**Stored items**

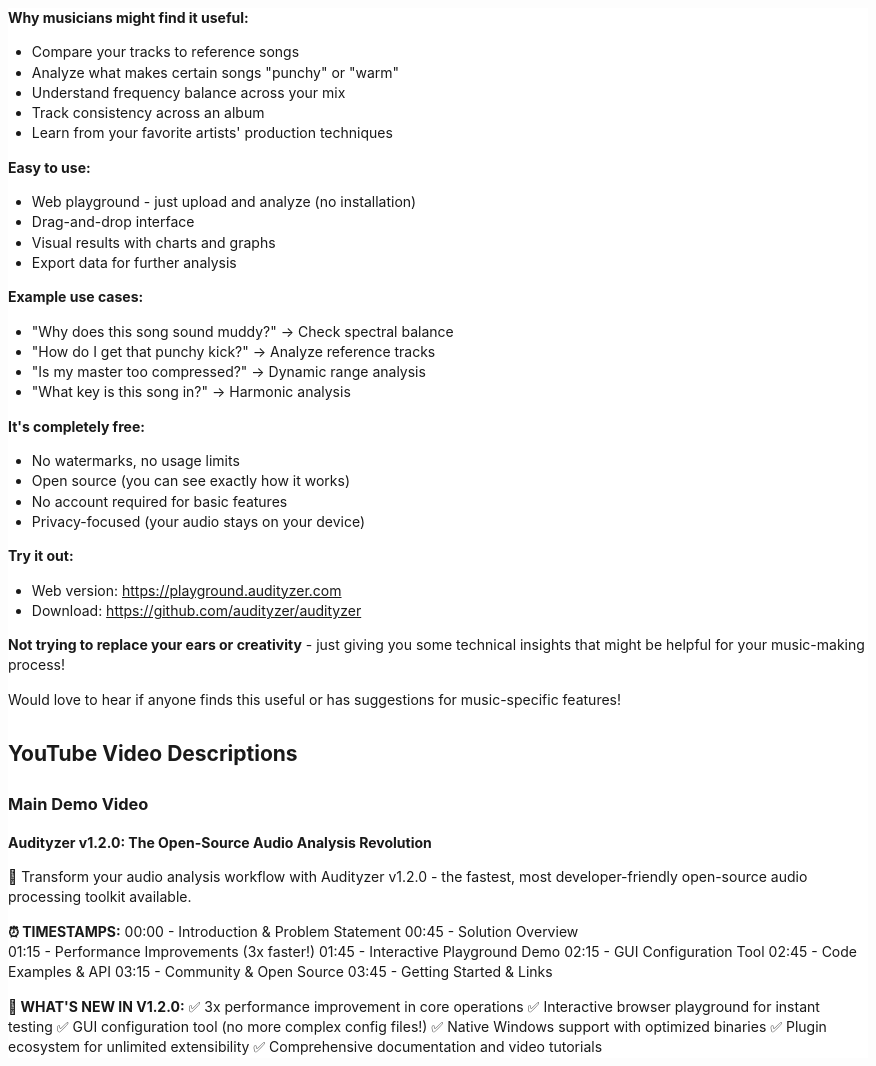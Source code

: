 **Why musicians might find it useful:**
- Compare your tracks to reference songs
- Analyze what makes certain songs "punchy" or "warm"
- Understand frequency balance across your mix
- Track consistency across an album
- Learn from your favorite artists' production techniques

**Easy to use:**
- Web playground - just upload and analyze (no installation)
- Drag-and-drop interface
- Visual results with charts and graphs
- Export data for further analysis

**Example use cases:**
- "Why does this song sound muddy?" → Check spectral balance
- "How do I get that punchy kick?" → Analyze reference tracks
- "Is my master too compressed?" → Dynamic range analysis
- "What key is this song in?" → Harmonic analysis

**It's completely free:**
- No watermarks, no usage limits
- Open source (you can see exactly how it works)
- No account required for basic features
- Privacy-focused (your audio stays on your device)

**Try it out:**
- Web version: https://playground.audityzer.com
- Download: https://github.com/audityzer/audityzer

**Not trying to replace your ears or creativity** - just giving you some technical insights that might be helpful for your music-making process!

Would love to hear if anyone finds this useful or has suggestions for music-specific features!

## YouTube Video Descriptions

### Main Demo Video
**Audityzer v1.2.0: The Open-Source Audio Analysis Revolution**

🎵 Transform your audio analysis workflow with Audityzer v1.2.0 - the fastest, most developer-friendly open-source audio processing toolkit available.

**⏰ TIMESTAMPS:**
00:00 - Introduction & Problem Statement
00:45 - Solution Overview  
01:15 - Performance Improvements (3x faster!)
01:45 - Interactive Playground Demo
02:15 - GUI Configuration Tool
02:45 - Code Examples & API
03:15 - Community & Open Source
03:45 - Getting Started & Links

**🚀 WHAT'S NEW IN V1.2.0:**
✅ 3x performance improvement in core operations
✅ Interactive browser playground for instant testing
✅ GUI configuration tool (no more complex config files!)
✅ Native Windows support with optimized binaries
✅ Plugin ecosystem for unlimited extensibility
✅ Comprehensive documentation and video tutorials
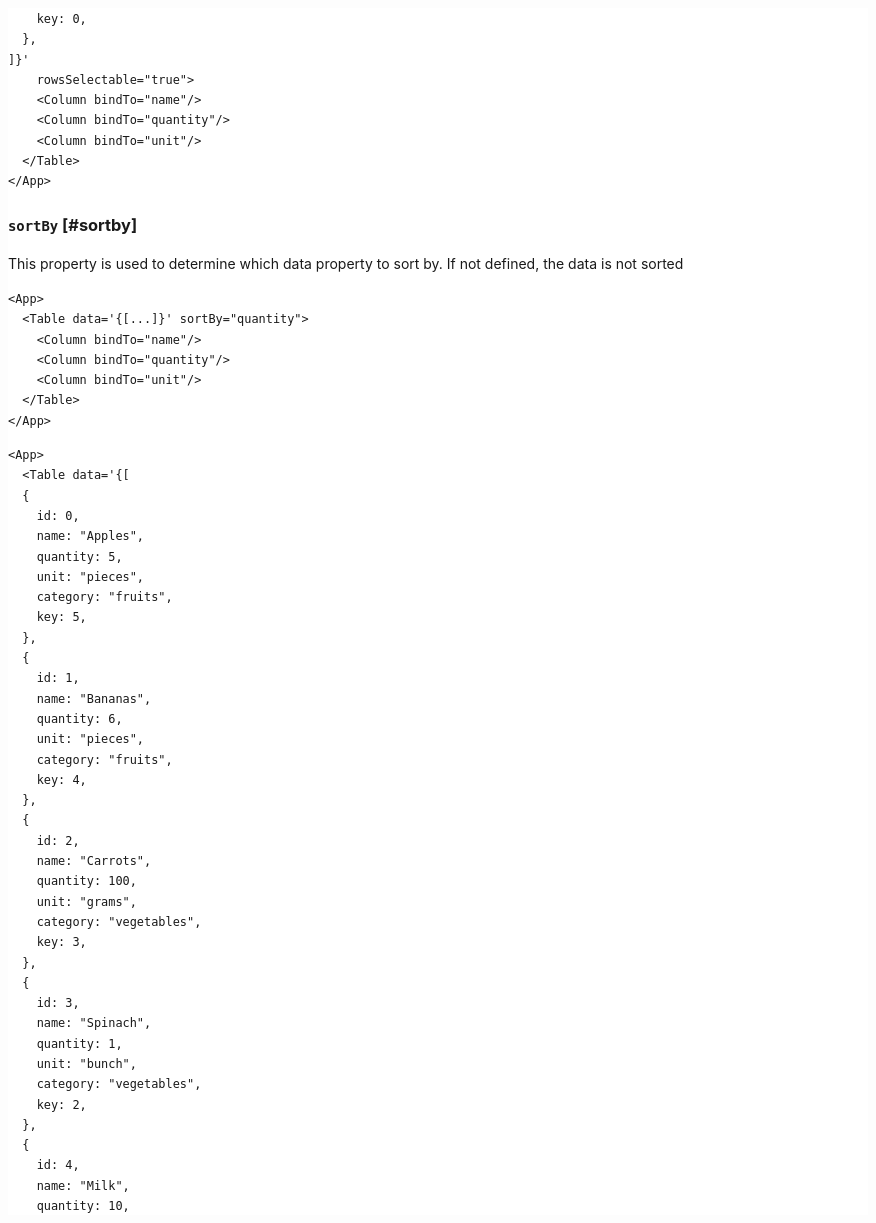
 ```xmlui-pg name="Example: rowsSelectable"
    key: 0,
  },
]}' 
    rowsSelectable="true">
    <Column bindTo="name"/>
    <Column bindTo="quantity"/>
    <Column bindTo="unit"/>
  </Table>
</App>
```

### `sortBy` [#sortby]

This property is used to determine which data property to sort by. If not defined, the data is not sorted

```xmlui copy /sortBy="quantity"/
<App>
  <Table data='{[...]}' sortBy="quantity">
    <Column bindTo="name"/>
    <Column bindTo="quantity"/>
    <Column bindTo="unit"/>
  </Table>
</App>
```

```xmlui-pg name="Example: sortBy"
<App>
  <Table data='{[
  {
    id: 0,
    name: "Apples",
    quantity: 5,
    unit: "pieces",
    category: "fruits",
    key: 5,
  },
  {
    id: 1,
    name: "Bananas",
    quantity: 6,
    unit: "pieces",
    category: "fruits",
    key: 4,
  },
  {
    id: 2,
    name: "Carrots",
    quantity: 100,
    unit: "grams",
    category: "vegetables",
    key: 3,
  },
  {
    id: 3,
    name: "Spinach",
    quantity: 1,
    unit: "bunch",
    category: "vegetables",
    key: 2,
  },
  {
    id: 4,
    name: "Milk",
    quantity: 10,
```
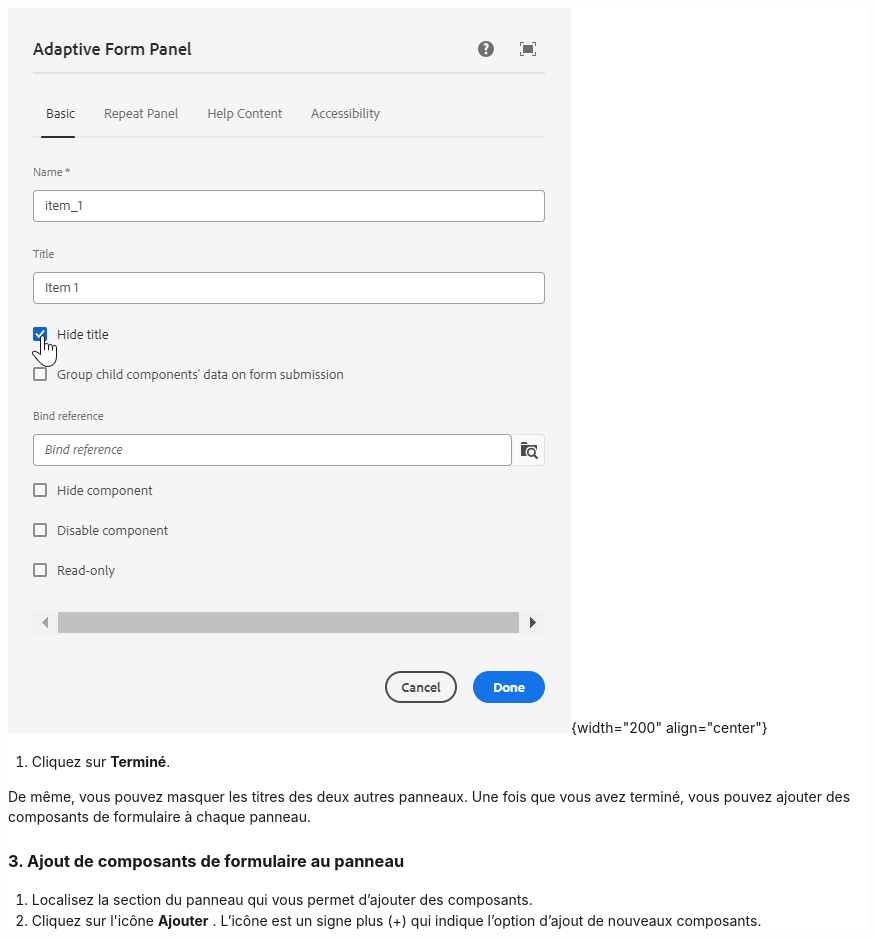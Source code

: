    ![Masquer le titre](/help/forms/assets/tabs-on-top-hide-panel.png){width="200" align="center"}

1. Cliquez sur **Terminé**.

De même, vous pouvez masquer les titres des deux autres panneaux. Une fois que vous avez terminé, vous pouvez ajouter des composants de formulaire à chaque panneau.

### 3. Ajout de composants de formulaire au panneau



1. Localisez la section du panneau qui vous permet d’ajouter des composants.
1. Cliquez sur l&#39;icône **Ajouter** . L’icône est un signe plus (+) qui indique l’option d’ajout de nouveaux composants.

**The problem**
Once you find the line with "- Web playground" in the entries above, output it and each line after it up to and including the line with "- No account required for basic features", and nothing else.

**Output below**
- Web playground - just upload and analyze (no installation)
- Drag-and-drop interface
- Visual results with charts and graphs
- Export data for further analysis

**Example use cases:**
- "Why does this song sound muddy?" → Check spectral balance
- "How do I get that punchy kick?" → Analyze reference tracks
- "Is my master too compressed?" → Dynamic range analysis
- "What key is this song in?" → Harmonic analysis

**It's completely free:**
- No watermarks, no usage limits
- Open source (you can see exactly how it works)
- No account required for basic features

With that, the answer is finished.